─── Listed entries ───
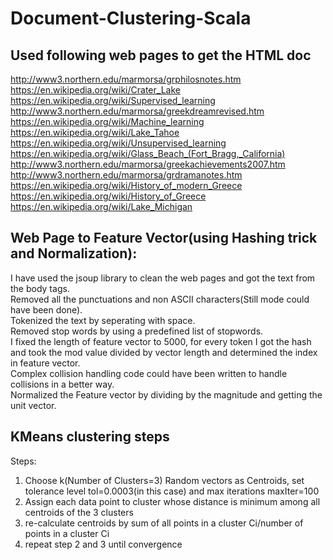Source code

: # Document-Clustering-Scala

## Used following web pages to get the HTML doc   

http://www3.northern.edu/marmorsa/grphilosnotes.htm
https://en.wikipedia.org/wiki/Crater_Lake
https://en.wikipedia.org/wiki/Supervised_learning
http://www3.northern.edu/marmorsa/greekdreamrevised.htm
https://en.wikipedia.org/wiki/Machine_learning
https://en.wikipedia.org/wiki/Lake_Tahoe
https://en.wikipedia.org/wiki/Unsupervised_learning
https://en.wikipedia.org/wiki/Glass_Beach_(Fort_Bragg,_California)
http://www3.northern.edu/marmorsa/greekachievements2007.htm
http://www3.northern.edu/marmorsa/grdramanotes.htm
https://en.wikipedia.org/wiki/History_of_modern_Greece
https://en.wikipedia.org/wiki/History_of_Greece
https://en.wikipedia.org/wiki/Lake_Michigan
    
## Web Page to Feature Vector(using Hashing trick and Normalization):
I have used the jsoup library to clean the web pages and got the text from the body tags.    
Removed all the punctuations and non ASCII characters(Still mode could have been done).   
Tokenized the text by seperating with space.     
Removed stop words by using a predefined list of stopwords.    
I fixed the length of feature vector to 5000, for every token I got the hash and took the mod value divided by vector length and determined the index in feature vector.    
Complex collision handling code could have been written to handle collisions in a better way.    
Normalized the Feature vector by dividing by the magnitude and getting the unit vector.    

## KMeans clustering steps     
Steps:    
1. Choose k(Number of Clusters=3) Random vectors as Centroids, set tolerance level tol=0.0003(in this case) and max iterations maxIter=100     
2. Assign each data point to cluster whose distance is minimum among all centroids of the 3 clusters      
2. re-calculate centroids by sum of all points in a cluster Ci/number of points in a cluster Ci      
3. repeat step 2 and 3 until convergence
───
Exercise brief ::
Starting at the line with "https://en.wikipedia.org/wiki/Lake_Tahoe" and ending at the line with "Removed all the", print each line of the listing above exactly, with no other lines.

Response box ::
https://en.wikipedia.org/wiki/Lake_Tahoe
https://en.wikipedia.org/wiki/Unsupervised_learning
https://en.wikipedia.org/wiki/Glass_Beach_(Fort_Bragg,_California)
http://www3.northern.edu/marmorsa/greekachievements2007.htm
http://www3.northern.edu/marmorsa/grdramanotes.htm
https://en.wikipedia.org/wiki/History_of_modern_Greece
https://en.wikipedia.org/wiki/History_of_Greece
https://en.wikipedia.org/wiki/Lake_Michigan
    
## Web Page to Feature Vector(using Hashing trick and Normalization):
I have used the jsoup library to clean the web pages and got the text from the body tags.    
Removed all the punctuations and non ASCII characters(Still mode could have been done).   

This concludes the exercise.